The Australian Bureau of Statistics (ABS) published the National Accounts: Finance and Wealth on the 23rd of September 2021, for the June 30 quarter ending 2021.

The figures show that we are a highly indebted economy and growing at a frantic pace. Of course, to be fair, debt is only one side of the equation, with the ABS saying that household wealth rose to $13,433 Billion.

The Federal Government has printed $200 billion into existence since the beginning of the Covid crisis in March 2020. State and Local Governments have added about $82 billion in debt. The household sector borrowed an extra $94 Billion (all home loans), and the Private non-financial sector increased its liabilities by $454 Billion. These figures don’t include the bank balance sheets.

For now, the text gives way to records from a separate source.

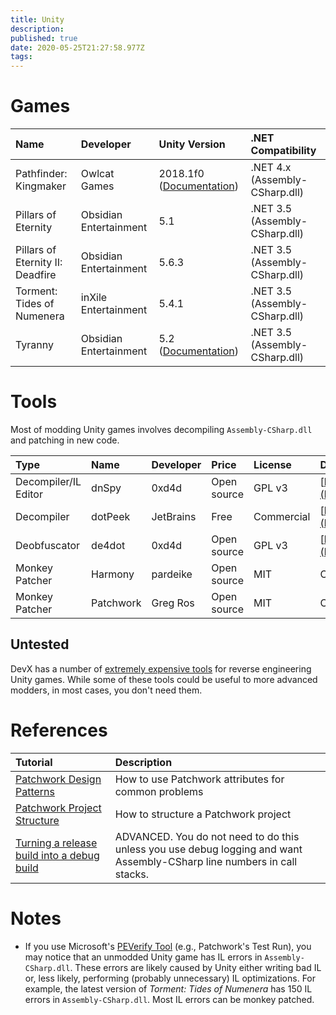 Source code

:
 ```yaml
---
title: Unity
description: 
published: true
date: 2020-05-25T21:27:58.977Z
tags: 
---
```


# Games

Name | Developer | Unity Version | .NET Compatibility
:--- | :--- | :--- | :---
Pathfinder: Kingmaker | Owlcat Games | 2018.1f0 ([Documentation](https://docs.unity3d.com/2018.1/Documentation/Manual/index.html)) | .NET 4.x (Assembly-CSharp.dll)
Pillars of Eternity | Obsidian Entertainment | 5.1 | .NET 3.5 (Assembly-CSharp.dll)
Pillars of Eternity II: Deadfire | Obsidian Entertainment | 5.6.3 | .NET 3.5 (Assembly-CSharp.dll)
Torment: Tides of Numenera |  inXile Entertainment | 5.4.1 | .NET 3.5 (Assembly-CSharp.dll)
Tyranny | Obsidian Entertainment | 5.2 ([Documentation](https://docs.unity3d.com/520/Documentation/Manual/index.html)) | .NET 3.5 (Assembly-CSharp.dll)

# Tools

Most of modding Unity games involves decompiling `Assembly-CSharp.dll` and patching in new code.

Type | Name | Developer | Price | License | Download | Website
:--- | :--- | :--- | :--- | :--- | :--- | :---
Decompiler/IL Editor | dnSpy | 0xd4d | Open source | GPL v3 | [https://ci.appveyor.com/project/0xd4d/dnspy/branch/master/artifacts](https://ci.appveyor.com/project/0xd4d/dnspy/branch/master/artifacts) | [GitHub](https://github.com/0xd4d/dnSpy)
Decompiler | dotPeek | JetBrains | Free | Commercial | [https://www.jetbrains.com/decompiler/download/](https://www.jetbrains.com/decompiler/download/) | [Official Website](https://www.jetbrains.com/decompiler/)
Deobfuscator | de4dot | 0xd4d | Open source | GPL v3 | [https://ci.appveyor.com/project/0xd4d/de4dot/branch/master/artifacts](https://ci.appveyor.com/project/0xd4d/de4dot/branch/master/artifacts) | [GitHub](https://github.com/0xd4d/de4dot)
Monkey Patcher | Harmony | pardeike | Open source | MIT | Compile from source code | [GitHub](https://github.com/pardeike/Harmony)
Monkey Patcher | Patchwork | Greg Ros | Open source | MIT | Compile from source code | [GitHub](https://github.com/GregRos/Patchwork)

## Untested

DevX has a number of [extremely expensive tools](https://devxdevelopment.com/) for reverse engineering Unity games. While some of these tools could be useful to more advanced modders, in most cases, you don't need them.


# References

Tutorial | Description
:--- | :---
[Patchwork Design Patterns](/unity/patchwork-design-patterns) | How to use Patchwork attributes for common problems
[Patchwork Project Structure](/unity/patchwork-project-structure) | How to structure a Patchwork project
[Turning a release build into a debug build](/unity/turning-a-release-build-into-a-debug-build) | ADVANCED. You do not need to do this unless you use debug logging and want Assembly-CSharp line numbers in call stacks.


# Notes

* If you use Microsoft's [PEVerify Tool](https://docs.microsoft.com/en-us/dotnet/framework/tools/peverify-exe-peverify-tool) (e.g., Patchwork's Test Run), you may notice that an unmodded Unity game has IL errors in `Assembly-CSharp.dll`. These errors are likely caused by Unity either writing bad IL or, less likely, performing (probably unnecessary) IL optimizations. For example, the latest version of _Torment: Tides of Numenera_ has 150 IL errors in `Assembly-CSharp.dll`. Most IL errors can be monkey patched.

With the annual Gross Domestic Product running at $1,976 Billion up until June 30, 2021, the total liabilities below represent 395% of GDP. The annual increase in the total below of $556 billion represents 28% of GDP.

What do we get for all these liabilities? Not much apparently.

Below is the change in GDP compared to the change in total liabilities. Debt increased $1,434 Billion and GDP increased $80 billion. Over the period, every $1 increase in debt results in a $0.06c increase in GDP.

We also can compare the change in liabilities to the change in money supply (M3). The money supply is created by Federal Government deficit spending and by the increase in bank credit. M3 increased by $457 Billion, but debt increased by $1,434 Billion.

Overall, large increases in debts and money supply do not contribute much to the Australian economy. What the debt has contributed to is our massive increases in asset prices, and more importantly for the consumer, into the price of housing. But homeownership is not evenly distributed, leaving a large and growing wealth imbalance. It also leaves our economy open to a large and unexpected credit shock. The next downturn will be caused by a pullback in credit caused by much higher interest rates and/or credit default contagion caused by something like, for example, the Chinese property sector (Evergrande).